Nasce a Modena la Consulta Popolare contro Guerra, Riarmo e Genocidio
Negli ultimi due anni Modena non è rimasta in silenzio. La città ha animato piazze e strade, coinvolgendo associazioni, realtà politiche e sindacali, cittadine e cittadini. Manifestazioni, fiaccolate, concerti, raccolte fondi, assemblee, dibattiti e incontri pubblici hanno costruito un percorso di mobilitazione ampio e partecipato, culminato il 3 ottobre, quando 20.000 persone hanno attraversato la tangenziale per esprimere il proprio dissenso nei confronti della guerra e del genocidio in corso a Gaza.
Nonostante questa forte e continua partecipazione popolare, le istituzioni hanno finora evitato di assumere decisioni coerenti con le richieste espresse dalla cittadinanza.

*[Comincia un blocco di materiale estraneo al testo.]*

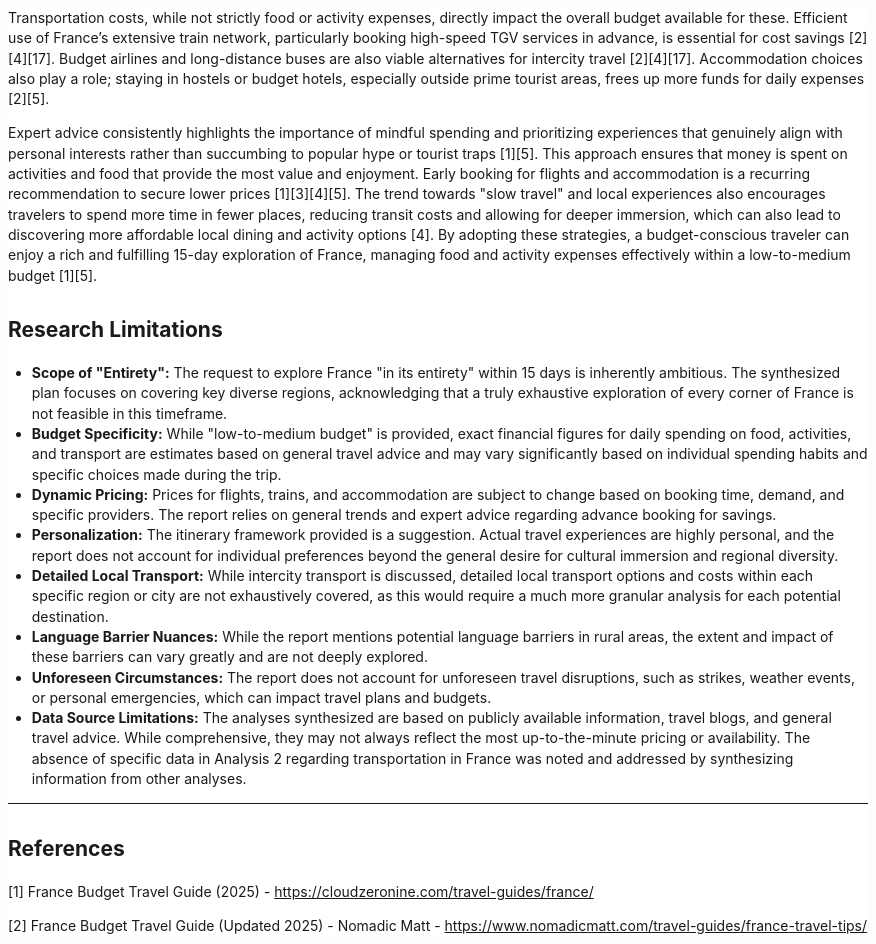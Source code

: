 Transportation costs, while not strictly food or activity expenses, directly impact the overall budget available for these. Efficient use of France’s extensive train network, particularly booking high-speed TGV services in advance, is essential for cost savings [2][4][17]. Budget airlines and long-distance buses are also viable alternatives for intercity travel [2][4][17]. Accommodation choices also play a role; staying in hostels or budget hotels, especially outside prime tourist areas, frees up more funds for daily expenses [2][5].

Expert advice consistently highlights the importance of mindful spending and prioritizing experiences that genuinely align with personal interests rather than succumbing to popular hype or tourist traps [1][5]. This approach ensures that money is spent on activities and food that provide the most value and enjoyment. Early booking for flights and accommodation is a recurring recommendation to secure lower prices [1][3][4][5]. The trend towards "slow travel" and local experiences also encourages travelers to spend more time in fewer places, reducing transit costs and allowing for deeper immersion, which can also lead to discovering more affordable local dining and activity options [4]. By adopting these strategies, a budget-conscious traveler can enjoy a rich and fulfilling 15-day exploration of France, managing food and activity expenses effectively within a low-to-medium budget [1][5].

## Research Limitations

*   **Scope of "Entirety":** The request to explore France "in its entirety" within 15 days is inherently ambitious. The synthesized plan focuses on covering key diverse regions, acknowledging that a truly exhaustive exploration of every corner of France is not feasible in this timeframe.
*   **Budget Specificity:** While "low-to-medium budget" is provided, exact financial figures for daily spending on food, activities, and transport are estimates based on general travel advice and may vary significantly based on individual spending habits and specific choices made during the trip.
*   **Dynamic Pricing:** Prices for flights, trains, and accommodation are subject to change based on booking time, demand, and specific providers. The report relies on general trends and expert advice regarding advance booking for savings.
*   **Personalization:** The itinerary framework provided is a suggestion. Actual travel experiences are highly personal, and the report does not account for individual preferences beyond the general desire for cultural immersion and regional diversity.
*   **Detailed Local Transport:** While intercity transport is discussed, detailed local transport options and costs within each specific region or city are not exhaustively covered, as this would require a much more granular analysis for each potential destination.
*   **Language Barrier Nuances:** While the report mentions potential language barriers in rural areas, the extent and impact of these barriers can vary greatly and are not deeply explored.
*   **Unforeseen Circumstances:** The report does not account for unforeseen travel disruptions, such as strikes, weather events, or personal emergencies, which can impact travel plans and budgets.
*   **Data Source Limitations:** The analyses synthesized are based on publicly available information, travel blogs, and general travel advice. While comprehensive, they may not always reflect the most up-to-the-minute pricing or availability. The absence of specific data in Analysis 2 regarding transportation in France was noted and addressed by synthesizing information from other analyses.

---

## References

[1] France Budget Travel Guide (2025) - https://cloudzeronine.com/travel-guides/france/

[2] France Budget Travel Guide (Updated 2025) - Nomadic Matt - https://www.nomadicmatt.com/travel-guides/france-travel-tips/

Per questo avviamo un nuovo percorso di cittadinanza attiva e unitaria, con l’obiettivo di trasformare l’indignazione in scelte politiche concrete: interrompere i rapporti con aziende legate all’apparato militare israeliano, fermare collaborazioni accademiche orientate allo sviluppo di tecnologie belliche, adottare un Codice Etico comunale e fare luce sull’economia di guerra sul nostro territorio.
Abbiamo avviato una raccolta firme online per la costituzione formale della Consulta Popolare.
Non si tratta di una delle tante raccolte firme: firmare significa partecipare all’apertura di una vertenza cittadina, uno strumento collettivo per imporre alle istituzioni di ascoltare e rispettare una volontà popolare già chiaramente espressa.
Tutte le persone interessate sono invitate a seguire il percorso, aderire sottoscrivendo la proposta e contribuire attivamente alla sua diffusione.
Modena parla da mesi: ora è il momento di farsi ascoltare davvero.